• [INPUT RECORDS]
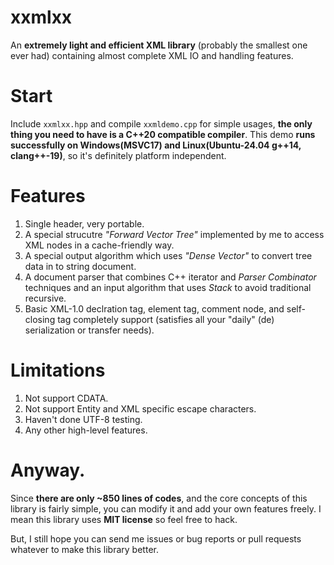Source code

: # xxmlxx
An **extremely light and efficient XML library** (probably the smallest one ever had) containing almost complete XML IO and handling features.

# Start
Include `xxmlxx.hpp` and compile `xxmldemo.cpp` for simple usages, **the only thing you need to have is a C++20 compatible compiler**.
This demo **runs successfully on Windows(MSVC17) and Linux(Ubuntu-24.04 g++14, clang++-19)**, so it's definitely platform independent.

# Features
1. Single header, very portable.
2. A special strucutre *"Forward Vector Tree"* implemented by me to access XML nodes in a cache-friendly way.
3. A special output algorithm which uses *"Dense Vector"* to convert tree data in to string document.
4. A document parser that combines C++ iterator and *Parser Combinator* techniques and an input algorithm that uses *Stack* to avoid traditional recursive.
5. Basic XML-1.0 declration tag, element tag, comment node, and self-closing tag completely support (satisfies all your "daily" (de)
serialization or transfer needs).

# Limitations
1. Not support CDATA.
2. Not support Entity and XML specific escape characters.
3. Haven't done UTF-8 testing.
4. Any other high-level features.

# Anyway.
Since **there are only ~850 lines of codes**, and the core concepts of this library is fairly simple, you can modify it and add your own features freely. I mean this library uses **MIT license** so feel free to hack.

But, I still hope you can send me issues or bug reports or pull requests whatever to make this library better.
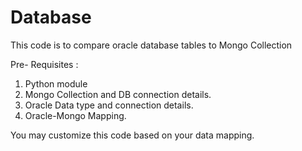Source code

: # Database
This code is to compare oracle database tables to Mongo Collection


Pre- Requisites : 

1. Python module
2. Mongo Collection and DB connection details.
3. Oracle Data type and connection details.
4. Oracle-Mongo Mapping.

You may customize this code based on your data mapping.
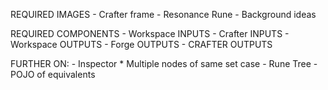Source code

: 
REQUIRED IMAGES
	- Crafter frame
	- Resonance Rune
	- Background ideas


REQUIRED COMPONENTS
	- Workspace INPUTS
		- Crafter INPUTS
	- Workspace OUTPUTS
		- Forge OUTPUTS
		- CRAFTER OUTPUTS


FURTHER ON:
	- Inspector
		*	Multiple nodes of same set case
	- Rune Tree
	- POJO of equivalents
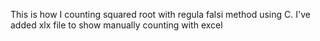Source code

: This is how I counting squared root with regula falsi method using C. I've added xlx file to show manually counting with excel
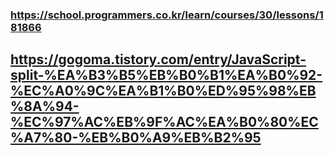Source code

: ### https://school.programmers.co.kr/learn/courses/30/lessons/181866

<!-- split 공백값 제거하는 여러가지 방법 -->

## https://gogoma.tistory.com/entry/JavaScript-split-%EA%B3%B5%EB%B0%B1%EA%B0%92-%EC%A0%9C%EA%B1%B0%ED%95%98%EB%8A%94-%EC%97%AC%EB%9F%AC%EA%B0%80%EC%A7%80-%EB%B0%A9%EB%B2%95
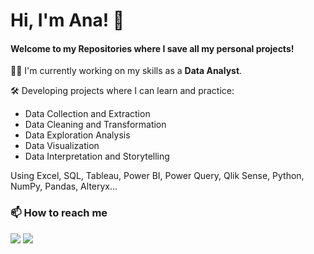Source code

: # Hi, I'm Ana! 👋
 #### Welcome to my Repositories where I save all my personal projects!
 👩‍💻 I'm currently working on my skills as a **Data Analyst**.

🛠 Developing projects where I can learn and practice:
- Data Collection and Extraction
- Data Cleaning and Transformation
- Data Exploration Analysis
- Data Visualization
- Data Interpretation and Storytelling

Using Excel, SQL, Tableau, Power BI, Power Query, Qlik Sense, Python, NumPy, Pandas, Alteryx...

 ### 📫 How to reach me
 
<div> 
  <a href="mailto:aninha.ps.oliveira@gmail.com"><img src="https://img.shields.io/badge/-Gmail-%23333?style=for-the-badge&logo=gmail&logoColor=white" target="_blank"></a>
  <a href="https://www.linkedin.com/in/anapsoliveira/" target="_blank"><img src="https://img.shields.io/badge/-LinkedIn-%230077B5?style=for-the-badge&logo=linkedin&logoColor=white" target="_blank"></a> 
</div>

• [EXERCISE GOAL] Nothing outside the stretch above, from the line with "- Crafter frame" through the line with "#### Welcome to", is set down. Transcribe that stretch exactly, ends included, but not its pictures.

• [OUTPUT FOR THIS TASK]
	- Crafter frame
	- Resonance Rune
	- Background ideas


REQUIRED COMPONENTS
	- Workspace INPUTS
		- Crafter INPUTS
	- Workspace OUTPUTS
		- Forge OUTPUTS
		- CRAFTER OUTPUTS


FURTHER ON:
	- Inspector
		*	Multiple nodes of same set case
	- Rune Tree
	- POJO of equivalents
Source code

: This is how I counting squared root with regula falsi method using C. I've added xlx file to show manually counting with excel
Source code

: ### https://school.programmers.co.kr/learn/courses/30/lessons/181866

<!-- split 공백값 제거하는 여러가지 방법 -->

## https://gogoma.tistory.com/entry/JavaScript-split-%EA%B3%B5%EB%B0%B1%EA%B0%92-%EC%A0%9C%EA%B1%B0%ED%95%98%EB%8A%94-%EC%97%AC%EB%9F%AC%EA%B0%80%EC%A7%80-%EB%B0%A9%EB%B2%95
Source code

: # Hi, I'm Ana! 👋
 #### Welcome to my Repositories where I save all my personal projects!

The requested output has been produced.